Summer orientation leaders apologize to NASC
In April during an orientation leader training activity, in which groups of leaders were to take photos around campus in a limited amount of time, our group went to the Native American Student Center, among other locations. This activity instructed us to strike poses in the photos to indicate what happens inside the building. Our poses in front of the NASC were offensive to Native American culture. After this picture was posted on the Orientation Leader Facebook page with the rest of the photos, the issue was brought to our attention. We met with students and staff at the NASC, and we decided to reflect on our experience with the following.
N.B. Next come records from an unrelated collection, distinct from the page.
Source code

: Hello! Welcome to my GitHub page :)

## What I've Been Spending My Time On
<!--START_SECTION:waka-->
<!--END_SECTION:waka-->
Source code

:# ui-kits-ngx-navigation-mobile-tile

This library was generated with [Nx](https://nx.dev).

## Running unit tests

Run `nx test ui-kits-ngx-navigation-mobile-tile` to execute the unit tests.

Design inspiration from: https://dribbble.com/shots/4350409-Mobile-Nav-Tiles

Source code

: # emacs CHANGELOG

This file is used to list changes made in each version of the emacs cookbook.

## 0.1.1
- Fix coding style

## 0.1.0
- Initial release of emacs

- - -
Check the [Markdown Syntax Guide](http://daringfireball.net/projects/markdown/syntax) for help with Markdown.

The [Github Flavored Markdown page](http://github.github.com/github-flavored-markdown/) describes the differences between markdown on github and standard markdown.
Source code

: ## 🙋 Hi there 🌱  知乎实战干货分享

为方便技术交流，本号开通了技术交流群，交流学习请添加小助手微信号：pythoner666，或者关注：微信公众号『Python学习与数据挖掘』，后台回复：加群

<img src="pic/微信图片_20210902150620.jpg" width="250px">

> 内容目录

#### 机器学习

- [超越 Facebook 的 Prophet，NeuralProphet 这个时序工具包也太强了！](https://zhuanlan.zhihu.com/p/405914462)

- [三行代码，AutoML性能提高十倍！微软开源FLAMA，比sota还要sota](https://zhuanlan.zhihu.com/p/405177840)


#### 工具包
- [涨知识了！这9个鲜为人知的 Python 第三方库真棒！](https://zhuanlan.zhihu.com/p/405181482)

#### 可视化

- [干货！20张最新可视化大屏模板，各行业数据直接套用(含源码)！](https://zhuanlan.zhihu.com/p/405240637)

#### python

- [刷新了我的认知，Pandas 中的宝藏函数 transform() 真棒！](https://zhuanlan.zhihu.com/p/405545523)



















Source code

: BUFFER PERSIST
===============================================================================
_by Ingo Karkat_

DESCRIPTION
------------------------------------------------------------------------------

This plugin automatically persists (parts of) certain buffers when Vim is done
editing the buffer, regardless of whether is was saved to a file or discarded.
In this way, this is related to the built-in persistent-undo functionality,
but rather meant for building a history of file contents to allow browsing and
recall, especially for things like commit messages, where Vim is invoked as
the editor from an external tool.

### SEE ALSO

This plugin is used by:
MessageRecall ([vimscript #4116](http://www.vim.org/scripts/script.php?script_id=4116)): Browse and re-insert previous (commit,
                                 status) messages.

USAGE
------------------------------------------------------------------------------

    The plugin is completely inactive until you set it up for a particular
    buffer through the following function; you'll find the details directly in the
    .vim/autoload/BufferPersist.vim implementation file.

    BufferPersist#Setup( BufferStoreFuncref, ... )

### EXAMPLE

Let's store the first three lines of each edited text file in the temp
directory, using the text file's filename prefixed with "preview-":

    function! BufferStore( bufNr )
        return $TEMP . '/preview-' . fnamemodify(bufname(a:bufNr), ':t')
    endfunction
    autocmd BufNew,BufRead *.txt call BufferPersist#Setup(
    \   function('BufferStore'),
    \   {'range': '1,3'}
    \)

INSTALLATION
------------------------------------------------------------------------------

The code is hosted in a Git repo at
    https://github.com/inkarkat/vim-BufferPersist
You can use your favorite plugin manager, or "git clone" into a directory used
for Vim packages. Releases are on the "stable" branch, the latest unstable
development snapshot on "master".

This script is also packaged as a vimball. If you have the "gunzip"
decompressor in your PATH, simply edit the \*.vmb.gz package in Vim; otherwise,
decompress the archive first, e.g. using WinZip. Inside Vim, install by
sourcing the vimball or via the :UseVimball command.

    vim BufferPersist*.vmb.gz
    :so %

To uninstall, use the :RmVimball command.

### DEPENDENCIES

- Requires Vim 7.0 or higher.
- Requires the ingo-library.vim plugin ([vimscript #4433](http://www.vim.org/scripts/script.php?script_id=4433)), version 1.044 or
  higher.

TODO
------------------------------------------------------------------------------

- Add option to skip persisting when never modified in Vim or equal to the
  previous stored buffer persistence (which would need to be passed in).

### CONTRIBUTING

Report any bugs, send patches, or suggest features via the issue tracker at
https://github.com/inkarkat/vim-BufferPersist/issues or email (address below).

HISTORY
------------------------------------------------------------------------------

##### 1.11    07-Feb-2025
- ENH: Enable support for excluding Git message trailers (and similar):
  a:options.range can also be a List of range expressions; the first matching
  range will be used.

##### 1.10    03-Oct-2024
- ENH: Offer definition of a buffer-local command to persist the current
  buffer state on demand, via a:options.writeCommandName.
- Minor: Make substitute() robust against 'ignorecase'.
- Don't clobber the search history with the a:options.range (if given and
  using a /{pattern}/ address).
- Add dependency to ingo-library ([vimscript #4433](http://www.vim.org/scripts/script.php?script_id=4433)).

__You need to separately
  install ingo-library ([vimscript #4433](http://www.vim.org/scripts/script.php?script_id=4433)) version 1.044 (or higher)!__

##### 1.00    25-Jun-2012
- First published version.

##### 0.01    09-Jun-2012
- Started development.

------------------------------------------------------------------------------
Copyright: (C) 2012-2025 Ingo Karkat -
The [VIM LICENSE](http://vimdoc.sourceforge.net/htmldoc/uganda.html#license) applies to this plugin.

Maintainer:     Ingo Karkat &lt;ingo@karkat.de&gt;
The Native American Student Center was the final building on our list to visit and we were hurrying to finish. Our poses consisted of different stereotypes regarding Native American culture. We were in the wrong for not catching ourselves in the rush of the moment when such an important matter should have been addressed. We did not intend on being disrespectful, inconsiderate or offensive, but we were. I have learned many lessons from this mistake.
— Kyle Richards
We weren’t thinking about the consequences of our actions when we took that photo. And by not thinking, we created a lot of hurt. Just because it wasn’t deliberate doesn’t mean what we did wasn’t wrong. In fact, that might even make it worse. To the Native American students and faculty: I’m sorry for not thinking of the harm that my actions would cause. I’m sorry for perpetuating negative stereotypes and making cultural understanding that much more difficult.
— Clare Haley
I learned something that day, even though I wish I would never have had to be taught this lesson. What I do affects everyone around me. We made a misjudgment in our actions that day. I am trying my best to fix my personal mistake through this letter. We can’t take back what we did that day, but we can try our hardest to mend what we broke.
— Paisley Lukenbill
From this experience, I have learned that today’s outlook on many cultures is very stereotypical. Many young people have been given information on these stereotypes that lead to actions that may not be considered hurtful or disrespectful in their eyes, but are to those who are being represented. To the UI NASC, and all native students attending UI, I would like to deeply apologize for the misrepresentation and hurtful gestures that were presented by the group. I hope that in the future, I may learn from this experience and be able to better represent the UI NASC.
— Tracy Rountree
The important lesson is centered on individuals — people from every background, every phase of life, every culture and every religion. This isn’t just about what happened with the Native American Student Center, but every minority represented on campus. What we do with this experience is what is important. I think it begins with simple education, but it cannot stop here or the problem will remain. I hope that this incident opens doors for any and all individuals who have ever felt discriminated against to step out, be vocal, and be heard.
— Jane Miller
This letter was not required for orientation leaders to stay in the program, which held us responsible for our actions. Unfortunately, some orientation leaders chose not to take part in this letter. We have gained a greater understanding of stereotypes, and we regret the decision we made that day. We agree that we learned a very important lesson from it.